■ GIVEN RECORDS:

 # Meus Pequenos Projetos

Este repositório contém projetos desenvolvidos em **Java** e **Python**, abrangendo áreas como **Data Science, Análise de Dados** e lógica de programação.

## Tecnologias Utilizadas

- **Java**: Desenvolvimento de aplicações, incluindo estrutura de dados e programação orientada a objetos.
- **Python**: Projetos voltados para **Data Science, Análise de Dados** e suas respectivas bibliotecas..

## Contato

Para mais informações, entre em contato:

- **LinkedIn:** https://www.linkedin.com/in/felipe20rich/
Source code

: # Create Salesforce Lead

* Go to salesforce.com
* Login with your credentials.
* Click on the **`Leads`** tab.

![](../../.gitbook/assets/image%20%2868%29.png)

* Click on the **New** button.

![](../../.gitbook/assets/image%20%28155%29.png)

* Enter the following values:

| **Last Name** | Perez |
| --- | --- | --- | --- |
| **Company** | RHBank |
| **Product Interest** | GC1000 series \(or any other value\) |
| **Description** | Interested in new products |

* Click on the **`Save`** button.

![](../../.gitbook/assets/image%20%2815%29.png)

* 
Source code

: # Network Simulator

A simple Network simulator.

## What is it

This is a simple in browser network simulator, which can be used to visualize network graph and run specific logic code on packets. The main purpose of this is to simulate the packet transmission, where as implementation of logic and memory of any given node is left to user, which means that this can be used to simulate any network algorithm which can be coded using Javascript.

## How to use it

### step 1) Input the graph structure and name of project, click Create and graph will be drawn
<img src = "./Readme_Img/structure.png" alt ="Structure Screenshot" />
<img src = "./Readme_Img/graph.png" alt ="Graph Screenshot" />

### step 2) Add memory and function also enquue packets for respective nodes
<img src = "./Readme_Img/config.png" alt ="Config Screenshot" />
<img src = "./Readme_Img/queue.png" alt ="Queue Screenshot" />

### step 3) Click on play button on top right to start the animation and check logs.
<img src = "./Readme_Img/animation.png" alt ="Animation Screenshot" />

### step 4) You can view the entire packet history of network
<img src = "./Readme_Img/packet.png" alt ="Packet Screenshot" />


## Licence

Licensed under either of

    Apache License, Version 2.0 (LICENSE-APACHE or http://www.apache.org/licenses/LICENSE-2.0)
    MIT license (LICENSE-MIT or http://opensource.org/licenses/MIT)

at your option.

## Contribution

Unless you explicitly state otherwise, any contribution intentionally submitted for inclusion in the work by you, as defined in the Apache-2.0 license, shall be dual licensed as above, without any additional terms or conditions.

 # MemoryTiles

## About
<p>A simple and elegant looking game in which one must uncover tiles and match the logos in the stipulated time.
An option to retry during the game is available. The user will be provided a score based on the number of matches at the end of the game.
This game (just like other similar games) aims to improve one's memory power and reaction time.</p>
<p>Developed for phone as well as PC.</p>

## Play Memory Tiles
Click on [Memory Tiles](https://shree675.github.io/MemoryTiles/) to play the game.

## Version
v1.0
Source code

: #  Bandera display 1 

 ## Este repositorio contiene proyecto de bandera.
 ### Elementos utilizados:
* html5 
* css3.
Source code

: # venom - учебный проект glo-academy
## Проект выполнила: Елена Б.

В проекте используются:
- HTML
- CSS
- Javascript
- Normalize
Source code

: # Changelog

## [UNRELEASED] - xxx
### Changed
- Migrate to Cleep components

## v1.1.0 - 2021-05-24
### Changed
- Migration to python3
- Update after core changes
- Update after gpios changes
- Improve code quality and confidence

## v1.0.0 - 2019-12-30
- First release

---

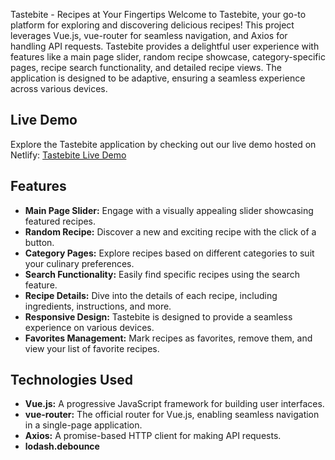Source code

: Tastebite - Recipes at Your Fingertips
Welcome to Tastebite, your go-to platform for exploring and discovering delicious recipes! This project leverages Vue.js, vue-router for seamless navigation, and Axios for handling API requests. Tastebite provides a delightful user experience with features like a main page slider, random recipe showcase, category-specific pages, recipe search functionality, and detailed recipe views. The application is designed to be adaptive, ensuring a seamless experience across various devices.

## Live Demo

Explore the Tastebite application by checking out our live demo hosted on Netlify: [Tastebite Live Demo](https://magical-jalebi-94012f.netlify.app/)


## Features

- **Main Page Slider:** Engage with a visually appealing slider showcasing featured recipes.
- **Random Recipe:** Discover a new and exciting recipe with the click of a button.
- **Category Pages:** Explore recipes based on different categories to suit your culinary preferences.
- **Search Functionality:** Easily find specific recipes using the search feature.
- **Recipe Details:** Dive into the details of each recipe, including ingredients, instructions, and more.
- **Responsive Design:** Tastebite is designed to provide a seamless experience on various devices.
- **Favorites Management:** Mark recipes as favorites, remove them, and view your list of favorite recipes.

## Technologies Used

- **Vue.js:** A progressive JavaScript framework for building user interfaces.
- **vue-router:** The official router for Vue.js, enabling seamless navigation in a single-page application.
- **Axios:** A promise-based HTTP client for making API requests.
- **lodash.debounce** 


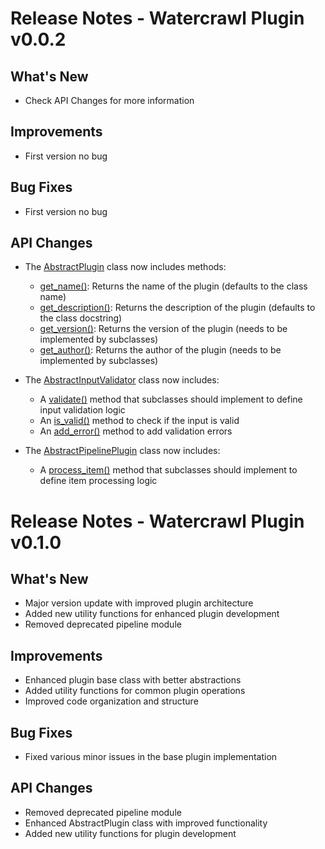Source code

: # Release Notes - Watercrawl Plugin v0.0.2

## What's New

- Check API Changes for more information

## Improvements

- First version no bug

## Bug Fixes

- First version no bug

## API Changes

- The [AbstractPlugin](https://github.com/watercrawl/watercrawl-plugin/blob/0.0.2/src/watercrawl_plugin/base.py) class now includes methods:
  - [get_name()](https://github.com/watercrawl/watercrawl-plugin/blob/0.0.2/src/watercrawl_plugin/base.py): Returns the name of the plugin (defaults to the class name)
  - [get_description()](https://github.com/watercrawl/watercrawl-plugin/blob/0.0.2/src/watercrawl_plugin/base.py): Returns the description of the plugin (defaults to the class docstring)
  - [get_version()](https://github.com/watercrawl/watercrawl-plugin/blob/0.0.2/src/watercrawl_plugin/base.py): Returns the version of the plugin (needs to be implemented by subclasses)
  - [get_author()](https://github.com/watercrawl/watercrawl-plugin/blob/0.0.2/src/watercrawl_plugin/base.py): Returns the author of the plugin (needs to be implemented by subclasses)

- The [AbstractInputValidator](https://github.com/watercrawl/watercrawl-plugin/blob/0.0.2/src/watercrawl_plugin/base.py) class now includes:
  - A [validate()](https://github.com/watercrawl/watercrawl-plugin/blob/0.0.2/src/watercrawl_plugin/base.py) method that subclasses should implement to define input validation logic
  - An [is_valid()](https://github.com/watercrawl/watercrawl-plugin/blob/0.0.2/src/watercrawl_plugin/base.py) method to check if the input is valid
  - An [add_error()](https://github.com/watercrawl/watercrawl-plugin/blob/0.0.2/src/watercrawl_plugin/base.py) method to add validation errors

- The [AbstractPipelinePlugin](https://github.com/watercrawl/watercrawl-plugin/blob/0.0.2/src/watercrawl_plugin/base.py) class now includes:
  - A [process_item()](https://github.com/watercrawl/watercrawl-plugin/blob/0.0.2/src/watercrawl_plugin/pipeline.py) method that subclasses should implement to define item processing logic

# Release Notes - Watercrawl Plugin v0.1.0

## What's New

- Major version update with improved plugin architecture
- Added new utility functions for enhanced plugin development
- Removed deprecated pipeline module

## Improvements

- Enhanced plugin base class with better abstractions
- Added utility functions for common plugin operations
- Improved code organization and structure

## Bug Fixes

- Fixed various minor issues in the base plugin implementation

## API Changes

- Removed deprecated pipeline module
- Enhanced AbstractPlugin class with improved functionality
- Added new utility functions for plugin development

--

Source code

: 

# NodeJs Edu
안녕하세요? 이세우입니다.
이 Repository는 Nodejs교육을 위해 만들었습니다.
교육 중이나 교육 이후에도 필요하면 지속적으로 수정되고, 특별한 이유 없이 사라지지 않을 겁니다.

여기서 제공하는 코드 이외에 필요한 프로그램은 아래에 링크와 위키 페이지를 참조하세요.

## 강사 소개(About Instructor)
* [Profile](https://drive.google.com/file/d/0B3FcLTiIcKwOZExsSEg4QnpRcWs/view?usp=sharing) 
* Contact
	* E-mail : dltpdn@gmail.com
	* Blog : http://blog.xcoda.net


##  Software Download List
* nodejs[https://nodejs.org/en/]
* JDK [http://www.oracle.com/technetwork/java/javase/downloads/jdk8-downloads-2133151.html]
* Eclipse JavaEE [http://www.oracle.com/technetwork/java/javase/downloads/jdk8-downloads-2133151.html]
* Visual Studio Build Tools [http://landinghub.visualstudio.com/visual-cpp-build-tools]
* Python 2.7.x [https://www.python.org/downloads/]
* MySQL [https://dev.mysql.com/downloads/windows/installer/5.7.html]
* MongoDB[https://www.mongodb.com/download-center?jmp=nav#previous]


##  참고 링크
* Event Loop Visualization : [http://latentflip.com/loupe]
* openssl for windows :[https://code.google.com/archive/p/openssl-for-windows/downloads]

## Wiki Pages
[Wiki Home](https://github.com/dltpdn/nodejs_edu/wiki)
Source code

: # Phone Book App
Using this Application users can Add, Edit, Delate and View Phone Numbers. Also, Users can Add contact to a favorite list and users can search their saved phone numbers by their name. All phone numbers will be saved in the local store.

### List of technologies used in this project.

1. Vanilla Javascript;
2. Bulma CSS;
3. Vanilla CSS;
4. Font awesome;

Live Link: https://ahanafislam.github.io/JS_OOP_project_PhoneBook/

■ WORK REQUEST: Could you restate word for word the lines above from the one containing "### step 1)" through the one containing "<p>A simple and", both included, and nothing else?

■ RESULT OF THIS EXERCISE:
### step 1) Input the graph structure and name of project, click Create and graph will be drawn
<img src = "./Readme_Img/structure.png" alt ="Structure Screenshot" />
<img src = "./Readme_Img/graph.png" alt ="Graph Screenshot" />

### step 2) Add memory and function also enquue packets for respective nodes
<img src = "./Readme_Img/config.png" alt ="Config Screenshot" />
<img src = "./Readme_Img/queue.png" alt ="Queue Screenshot" />

### step 3) Click on play button on top right to start the animation and check logs.
<img src = "./Readme_Img/animation.png" alt ="Animation Screenshot" />

### step 4) You can view the entire packet history of network
<img src = "./Readme_Img/packet.png" alt ="Packet Screenshot" />


## Licence

Licensed under either of

    Apache License, Version 2.0 (LICENSE-APACHE or http://www.apache.org/licenses/LICENSE-2.0)
    MIT license (LICENSE-MIT or http://opensource.org/licenses/MIT)

at your option.

## Contribution

Unless you explicitly state otherwise, any contribution intentionally submitted for inclusion in the work by you, as defined in the Apache-2.0 license, shall be dual licensed as above, without any additional terms or conditions.

 # MemoryTiles

## About
<p>A simple and elegant looking game in which one must uncover tiles and match the logos in the stipulated time.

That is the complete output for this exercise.